Tim Keller is a pastor in New York and has written a number of books. I've read at least a couple of his other works (Generous Justice and Counterfeit Gods) and appreciated them, so that motivated me to read this one. Every Good Endeavor is aimed at men and women working in secular jobs. It discusses how a lot of pastors don't always know how to speak relevantly to people in such roles, so Keller is trying to fill a gap with this book. Personally, I found it to be a very worthwhile read.
Every Good Endeavor is divided into three sections, each with several chapters. The first section is about the way work should be, in a healthy world. The second section is about ways in which work goes wrong. The third section is about getting back to wholeness.
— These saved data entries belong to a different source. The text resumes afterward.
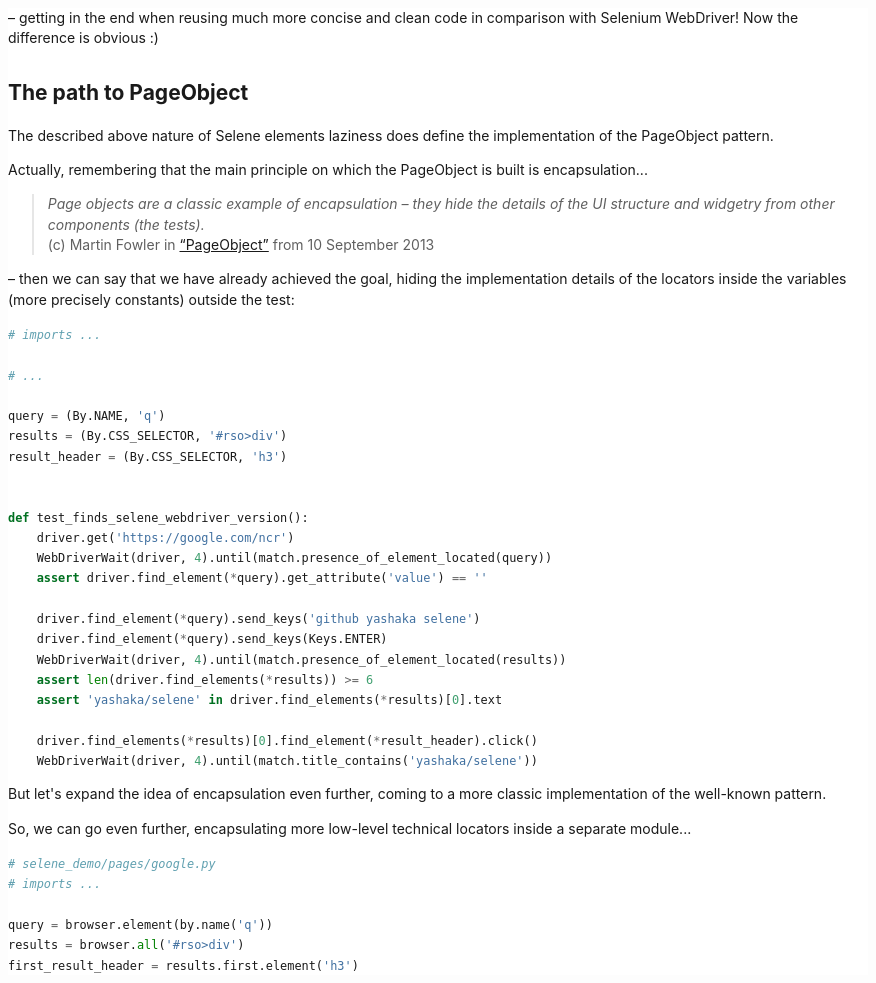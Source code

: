– getting in the end when reusing much more concise and clean code in comparison with Selenium WebDriver! Now the difference is obvious :)

## The path to PageObject

The described above nature of Selene elements laziness does define the implementation of the PageObject pattern.

Actually, remembering that the main principle on which the PageObject is built is encapsulation...

> *Page objects are a classic example of encapsulation – they hide the details of the UI structure and widgetry from other components (the tests).*  
(c) Martin Fowler in [“PageObject”](https://martinfowler.com/bliki/PageObject.html) from 10 September 2013

– then we can say that we have already achieved the goal, hiding the implementation details of the locators inside the variables (more precisely constants) outside the test:

```python
# imports ...

# ...

query = (By.NAME, 'q')
results = (By.CSS_SELECTOR, '#rso>div')
result_header = (By.CSS_SELECTOR, 'h3')


def test_finds_selene_webdriver_version():
    driver.get('https://google.com/ncr')
    WebDriverWait(driver, 4).until(match.presence_of_element_located(query))
    assert driver.find_element(*query).get_attribute('value') == ''

    driver.find_element(*query).send_keys('github yashaka selene')
    driver.find_element(*query).send_keys(Keys.ENTER)
    WebDriverWait(driver, 4).until(match.presence_of_element_located(results))
    assert len(driver.find_elements(*results)) >= 6
    assert 'yashaka/selene' in driver.find_elements(*results)[0].text

    driver.find_elements(*results)[0].find_element(*result_header).click()
    WebDriverWait(driver, 4).until(match.title_contains('yashaka/selene'))
```

But let's expand the idea of encapsulation even further, coming to a more classic implementation of the well-known pattern.

So, we can go even further, encapsulating more low-level technical locators inside a separate module...

```python
# selene_demo/pages/google.py
# imports ...

query = browser.element(by.name('q'))
results = browser.all('#rso>div')
first_result_header = results.first.element('h3')
```
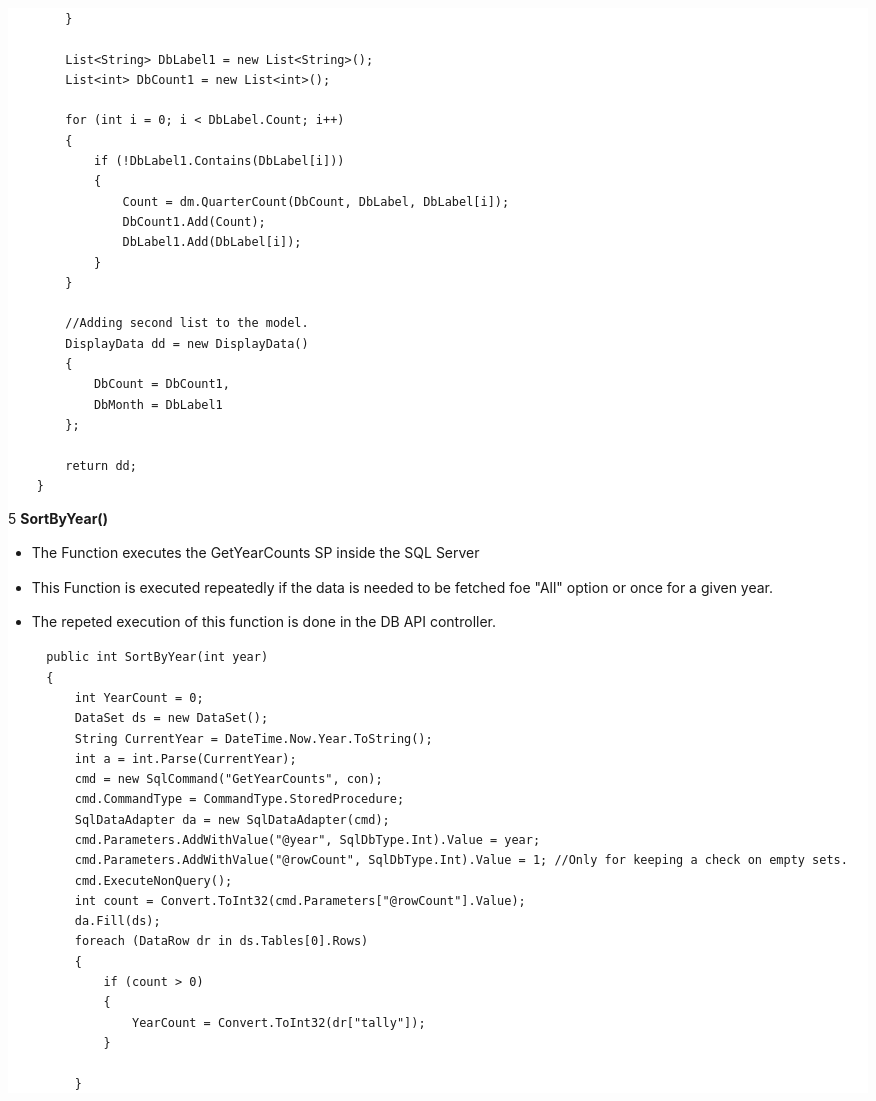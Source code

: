             }

            List<String> DbLabel1 = new List<String>();
            List<int> DbCount1 = new List<int>();

            for (int i = 0; i < DbLabel.Count; i++)
            {
                if (!DbLabel1.Contains(DbLabel[i]))
                {
                    Count = dm.QuarterCount(DbCount, DbLabel, DbLabel[i]);
                    DbCount1.Add(Count);
                    DbLabel1.Add(DbLabel[i]);
                }
            }

            //Adding second list to the model.
            DisplayData dd = new DisplayData()
            {
                DbCount = DbCount1,
                DbMonth = DbLabel1
            };

            return dd;
        }
		
5 **SortByYear()**
- The Function executes the GetYearCounts SP inside the SQL Server
- This Function is executed repeatedly if the data is needed to be fetched foe "All" option or once for a given year.
- The repeted execution of this function is done in the DB API controller.

        public int SortByYear(int year)
        {
            int YearCount = 0;
            DataSet ds = new DataSet();
            String CurrentYear = DateTime.Now.Year.ToString();
            int a = int.Parse(CurrentYear);
            cmd = new SqlCommand("GetYearCounts", con);
            cmd.CommandType = CommandType.StoredProcedure;
            SqlDataAdapter da = new SqlDataAdapter(cmd);
            cmd.Parameters.AddWithValue("@year", SqlDbType.Int).Value = year;
            cmd.Parameters.AddWithValue("@rowCount", SqlDbType.Int).Value = 1; //Only for keeping a check on empty sets.
            cmd.ExecuteNonQuery();
            int count = Convert.ToInt32(cmd.Parameters["@rowCount"].Value);
            da.Fill(ds);
            foreach (DataRow dr in ds.Tables[0].Rows)
            {
                if (count > 0)
                {
                    YearCount = Convert.ToInt32(dr["tally"]);
                }

            }
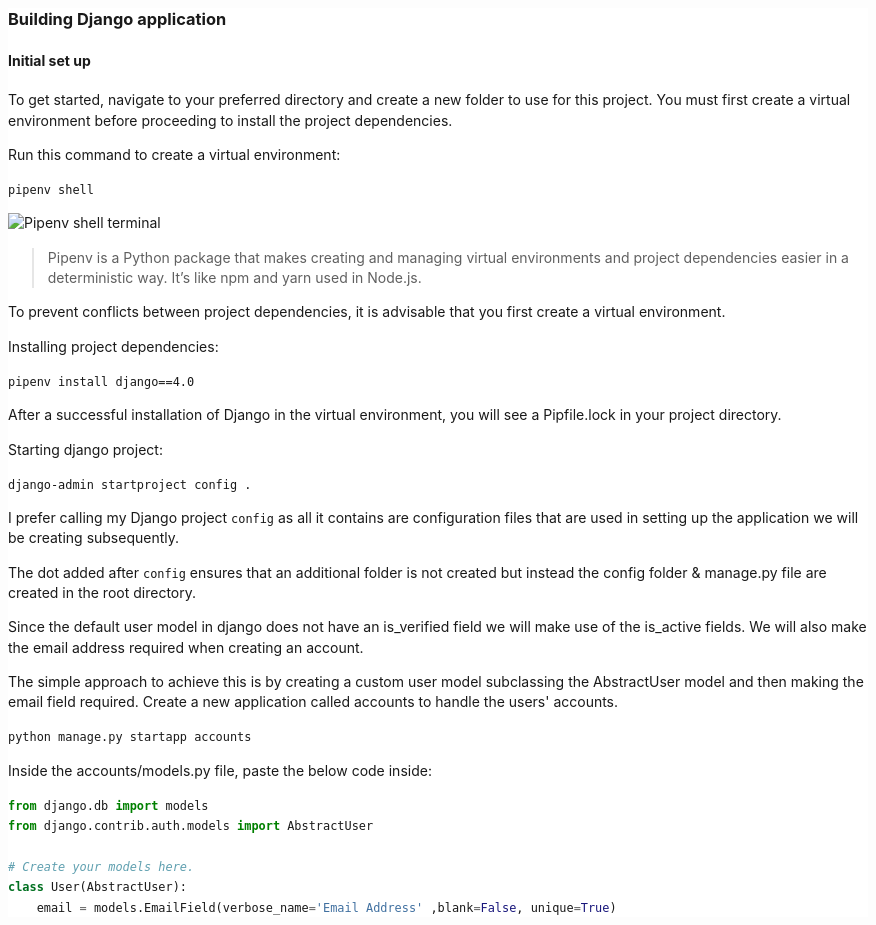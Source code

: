 ### Building Django application

#### Initial set up
To get started, navigate to your preferred directory and create a new folder to use for this project. You must first create a virtual environment before proceeding to install the project dependencies.

Run this command to create a virtual environment:
```bash
pipenv shell 
```
![Pipenv shell terminal](/engineering-education/custom-decorators-in-django/custom-decorators-in-django/pipenv.jpg)

> Pipenv is a Python package that makes creating and managing virtual environments and project dependencies easier in a deterministic way. It’s like npm and yarn used in Node.js.

To prevent conflicts between project dependencies, it is advisable that you first create a virtual environment.

Installing project dependencies:
```bash
pipenv install django==4.0
```

After a successful installation of Django in the virtual environment, you will see a Pipfile.lock in your project directory.

Starting django project:
```bash
django-admin startproject config .
```

I prefer calling my Django project `config` as all it contains are configuration files that are used in setting up the application we will be creating subsequently.

The dot added after `config` ensures that an additional folder is not created but instead the config folder & manage.py file are created in the root directory.

Since the default user model in django does not have an is_verified field we will make use of the is_active fields. We will also make the email address required when creating an account. 

The simple approach to achieve this is by creating a custom user model subclassing the AbstractUser model and then making the email field required. Create a new application called accounts to handle the users' accounts.

```bash
python manage.py startapp accounts
```

Inside the accounts/models.py file, paste the below code inside:
```py
from django.db import models
from django.contrib.auth.models import AbstractUser

# Create your models here.
class User(AbstractUser):
    email = models.EmailField(verbose_name='Email Address' ,blank=False, unique=True)
```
Each chapter draws on a passage or two of scripture, along with literary references, and examples from the lives and careers of people Keller knows.
The most moving literary reference was to Tolkien's short story "Leaf by Niggle" about a painter that is inspired to paint a great tree, but keeps getting interrupted to help his neighbours and only ever finishes painting a single leaf (I haven't read the original yet, so I'm relying on Keller's re-telling here). In heaven, he's assured that his leaf was not a waste, because "there really is a tree" (hence the title of this post) and his inspiration had flown from "a vision of the True". Here is what Keller writes to draw out the meaning of this story:
But really—everyone is Niggle. Everyone imagines accomplishing things, and everyone finds him- or herself largely incapable of producing them. Everyone wants to be successful rather than forgotten, and everyone wants to make a difference in life. But that is beyond the control of any of us. If this life is all there is, then everything will eventually burn up in the death of the sun and no one will even be around to remember anything that has ever happened. Everyone will be forgotten, nothing we do will make any difference, and all good endeavors, even the best, will come to naught. Unless there is God. ...
There is a God, there is a future healed world that he will bring about, and your work is showing it (in part) to others. Your work will be only partially successful, on your best days, in bringing that world about. But inevitably the whole tree that you seek—the beauty, harmony, justice, comfort, joy, and community—will come to fruition. If you know all this, you won’t be despondent because you can get only a leaf or two out in this life.
One of the major themes of Every Good Endeavor is the dignity and importance of work. Biblically, work is not a curse/punishment:
Work did not come in after a golden age of leisure. It was part of God’s perfect design for human life, because we were made in God’s image, and part of his glory and happiness is that he works, as does the Son of God, who said, “My Father is always at his work to this very day, and I too am working” (John 5:17).
And physical work shouldn't be looked down on as being less than mental or spiritual work:
Indeed, the biblical doctrine of creation harmonizes with the doctrine of the incarnation (in which God takes upon himself a human body) and of the resurrection (in which God redeems not just the soul but the body) to show how deeply “pro-physical” Christianity is.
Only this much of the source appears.